SEE IT: Developers Plan To Build $14 Billion Mile-Long Nuclear-Powered Floating Ship City

Developers are reviving plans for what would be the world’s first floating city, a nuclear-powered, nearly mile-long vessel designed to carry up to 80,000 people in continuous circumnavigation of the globe.

The proposed ship, dubbed Freedom Ship, would stretch roughly 4,500 feet long, 800 feet wide and rise 30 decks above the waterline, dwarfing every cruise ship currently in operation. The estimated price tag is £12 billion, or about $14 billion, according to Freedom Cruise Line International, the company behind the project.

If built, the vessel would house 50,000 permanent residents, accommodate another 10,000 cruisers and day visitors, and rely on 20,000 crew members. At 2.3 million gross tons, it would be roughly nine times the size of Royal Caribbean’s Icon of the Seas, currently the world’s largest cruise ship, which measures 1,198 feet and carries about 7,600 passengers.

Roger Gooch, the chief executive of Freedom Cruise Line International, told the Telegraph that the company was confident the project could be built but that financing remained the central hurdle.

“We are firmly convinced that we can achieve this, but the crucial factor remains funding,” Gooch said.
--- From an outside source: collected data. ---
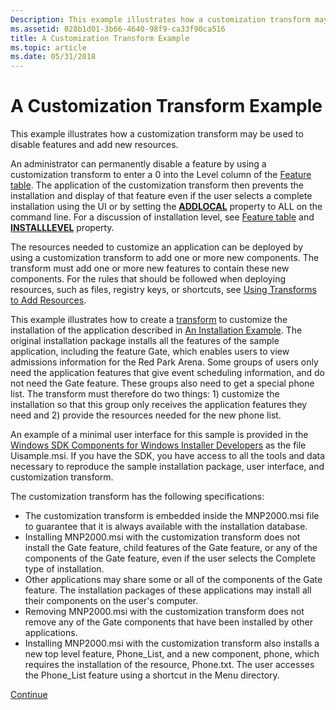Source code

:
 ```yaml
---
Description: This example illustrates how a customization transform may be used to disable features and add new resources.
ms.assetid: 028b1d01-3b66-4640-98f9-ca33f90ca516
title: A Customization Transform Example
ms.topic: article
ms.date: 05/31/2018
---
```


# A Customization Transform Example

This example illustrates how a customization transform may be used to disable features and add new resources.

An administrator can permanently disable a feature by using a customization transform to enter a 0 into the Level column of the [Feature table](feature-table.md). The application of the customization transform then prevents the installation and display of that feature even if the user selects a complete installation using the UI or by setting the [**ADDLOCAL**](addlocal.md) property to ALL on the command line. For a discussion of installation level, see [Feature table](feature-table.md) and [**INSTALLLEVEL**](installlevel.md) property.

The resources needed to customize an application can be deployed by using a customization transform to add one or more new components. The transform must add one or more new features to contain these new components. For the rules that should be followed when deploying resources, such as files, registry keys, or shortcuts, see [Using Transforms to Add Resources](using-transforms-to-add-resources.md).

This example illustrates how to create a [transform](transforms.md) to customize the installation of the application described in [An Installation Example](an-installation-example.md). The original installation package installs all the features of the sample application, including the feature Gate, which enables users to view admissions information for the Red Park Arena. Some groups of users only need the application features that give event scheduling information, and do not need the Gate feature. These groups also need to get a special phone list. The transform must therefore do two things: 1) customize the installation so that this group only receives the application features they need and 2) provide the resources needed for the new phone list.

An example of a minimal user interface for this sample is provided in the [Windows SDK Components for Windows Installer Developers](platform-sdk-components-for-windows-installer-developers.md) as the file Uisample.msi. If you have the SDK, you have access to all the tools and data necessary to reproduce the sample installation package, user interface, and customization transform.

The customization transform has the following specifications:

-   The customization transform is embedded inside the MNP2000.msi file to guarantee that it is always available with the installation database.
-   Installing MNP2000.msi with the customization transform does not install the Gate feature, child features of the Gate feature, or any of the components of the Gate feature, even if the user selects the Complete type of installation.
-   Other applications may share some or all of the components of the Gate feature. The installation packages of these applications may install all their components on the user's computer.
-   Removing MNP2000.msi with the customization transform does not remove any of the Gate components that have been installed by other applications.
-   Installing MNP2000.msi with the customization transform also installs a new top level feature, Phone\_List, and a new component, phone, which requires the installation of the resource, Phone.txt. The user accesses the Phone\_List feature using a shortcut in the Menu directory.

[Continue](customizing-an-original-database.md)

 

 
The Freedom Ship concept was first introduced in the 1990s by Florida engineer Norman Nixon. The 2008 financial crisis stalled the project, and it has spent the intervening decades on the drawing board. Advances in modular construction and small modular nuclear reactor technology have pushed the proposal back into public discussion.

Under the current plan, construction would begin in Indonesia once financing is secured. The hull would be manufactured in sections and assembled offshore. The ship would travel at roughly seven knots and circle the globe every two to three years.

Developers have positioned nuclear propulsion as a selling point on environmental grounds. Backers argue that nuclear power would provide enough energy to sustain a self-contained community at sea while reducing carbon emissions compared with conventional cruise vessels powered by heavy fuel oil.

“We want to prove we’re a green environment and we’re doing good for society in the world,” Gooch said.

The renderings released by the company describe a self-contained municipal infrastructure rather than a traditional cruise experience. Plans call for a 15,000-seat sports stadium, a research hospital, a concert hall, two museums, a convention center, a water park, multiple hotels and roughly 3,000 commercial units for independent businesses. More than 100 acres of open outdoor space, parks and bicycle paths are included, along with an onboard light rail system to move residents from one end of the structure to the other.

Because the ship would remain offshore rather than dock at small ports, developers say it would not overwhelm coastal infrastructure and would instead draw visitors out to its facilities at sea.

The proposal faces significant obstacles beyond financing. Maritime regulators have not previously certified a civilian nuclear-powered passenger vessel of this scale, and the legal questions surrounding a permanent floating community of 80,000 people, including citizenship, taxation and jurisdiction in international waters, remain unresolved.